Lotus Unveils Chassis for its BEV Family

Lotus has unveiled its new chassis dedicated to its coming family of BEV sports cars.

The new structure has been developed through Project LEVA (lightweight electric vehicle architecture), a research program that’s hoping to advance the automaker’s development of lightweight structures for next-generation BEVs. Already, the rear structure is 37% lighter than it is on the Lotus Emira V6 and is getting to the point of being market ready.

It also claims to be fully adaptable to provide a platform for a range of EVs with variable layouts, wheelbase lengths, battery sizes and configurations. Three proposed layouts feature a common lightweight die-cast rear sub-frame with multiple interchangeable components.

The single vehicle architecture can accommodate two different types of battery. ‘Chest’ layout, where the modules are stacked vertically behind the two seats. A chest layout is a ‘mid-mounted power pack’, for sports car/hypercar vehicle types where a low overall ride height and low center of gravity are required, and as seen on the Lotus Evija pure electric hypercar.

‘Slab’ layout, where the modules are integrated horizontally under the cabin. This aimed at vehicles where a higher ride height and a taller overall profile is required. It is often referred to as a ‘skateboard power pack’ layout. The new subframe features cylindrical battery cells for high energy density, with the option of a single or twin electronic drive unit.

Configurations with a two-seat of 2,470mm wheelbase with an eight-module battery chest of 66.4kWh with a single motor output of 464bhp. An eight-module battery slab with the same 66.4kWh can be used in a 2+2 seater 2,650mm wheelbase with either a single 464bhp motor or two boasting 928bhp. A third version includes a two-seater with the longer wheelbase but with a 12-module battery chest and two electric motors with the higher output.

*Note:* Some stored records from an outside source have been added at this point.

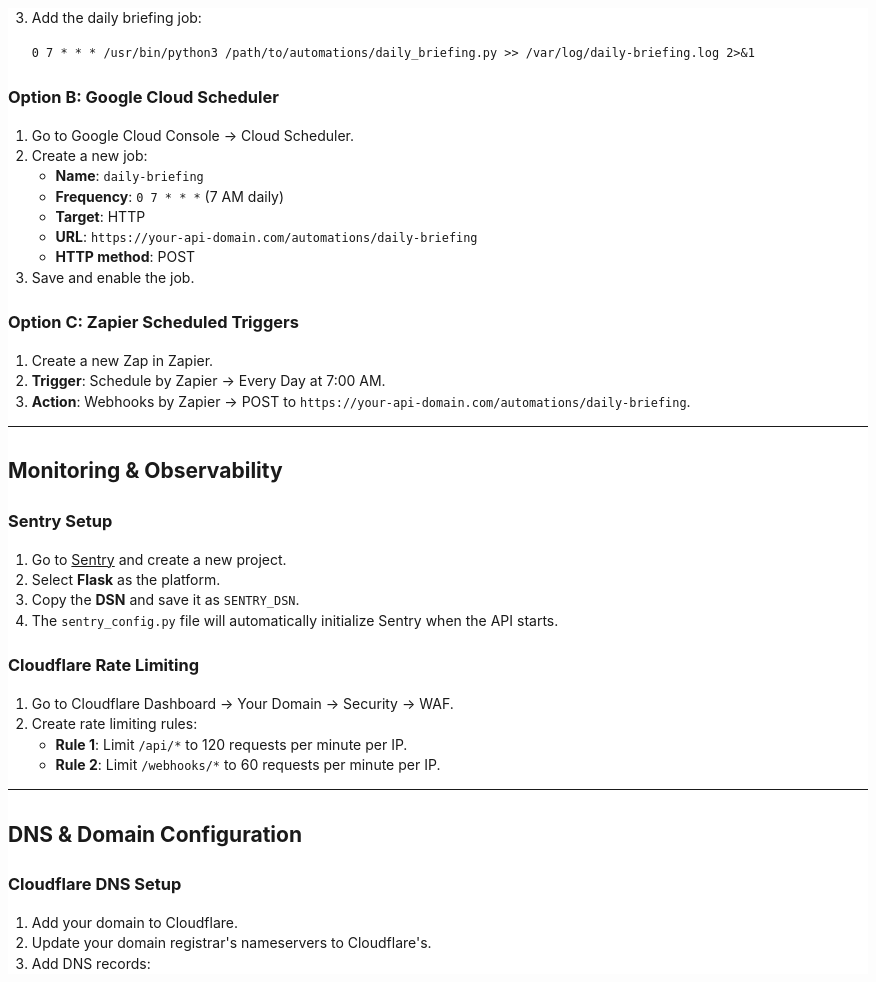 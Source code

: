 3. Add the daily briefing job:
   ```cron
   0 7 * * * /usr/bin/python3 /path/to/automations/daily_briefing.py >> /var/log/daily-briefing.log 2>&1
   ```

### Option B: Google Cloud Scheduler

1. Go to Google Cloud Console → Cloud Scheduler.
2. Create a new job:
   - **Name**: `daily-briefing`
   - **Frequency**: `0 7 * * *` (7 AM daily)
   - **Target**: HTTP
   - **URL**: `https://your-api-domain.com/automations/daily-briefing`
   - **HTTP method**: POST
3. Save and enable the job.

### Option C: Zapier Scheduled Triggers

1. Create a new Zap in Zapier.
2. **Trigger**: Schedule by Zapier → Every Day at 7:00 AM.
3. **Action**: Webhooks by Zapier → POST to `https://your-api-domain.com/automations/daily-briefing`.

---

## Monitoring & Observability

### Sentry Setup

1. Go to [Sentry](https://sentry.io) and create a new project.
2. Select **Flask** as the platform.
3. Copy the **DSN** and save it as `SENTRY_DSN`.
4. The `sentry_config.py` file will automatically initialize Sentry when the API starts.

### Cloudflare Rate Limiting

1. Go to Cloudflare Dashboard → Your Domain → Security → WAF.
2. Create rate limiting rules:
   - **Rule 1**: Limit `/api/*` to 120 requests per minute per IP.
   - **Rule 2**: Limit `/webhooks/*` to 60 requests per minute per IP.

---

## DNS & Domain Configuration

### Cloudflare DNS Setup

1. Add your domain to Cloudflare.
2. Update your domain registrar's nameservers to Cloudflare's.
3. Add DNS records:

Richard Moore, executive director, engineering, Lotus Cars, said: “Project LEVA and the electric sports car architecture are perfect illustrations of the innovation which continues to be at the heart of everything Lotus does. Today’s EVs are heavy in comparison to their ICE equivalents, so the ARMD funding has helped Lotus to innovate earlier in the product cycle and develop a new vehicle architecture that targets lightweight and performance density from conception. Rather than developing a single vehicle, it means Lotus now has the ‘blueprint’ for the next generation of electric sports cars, for future Lotus products and for the Lotus Engineering consultancy to commercialize.”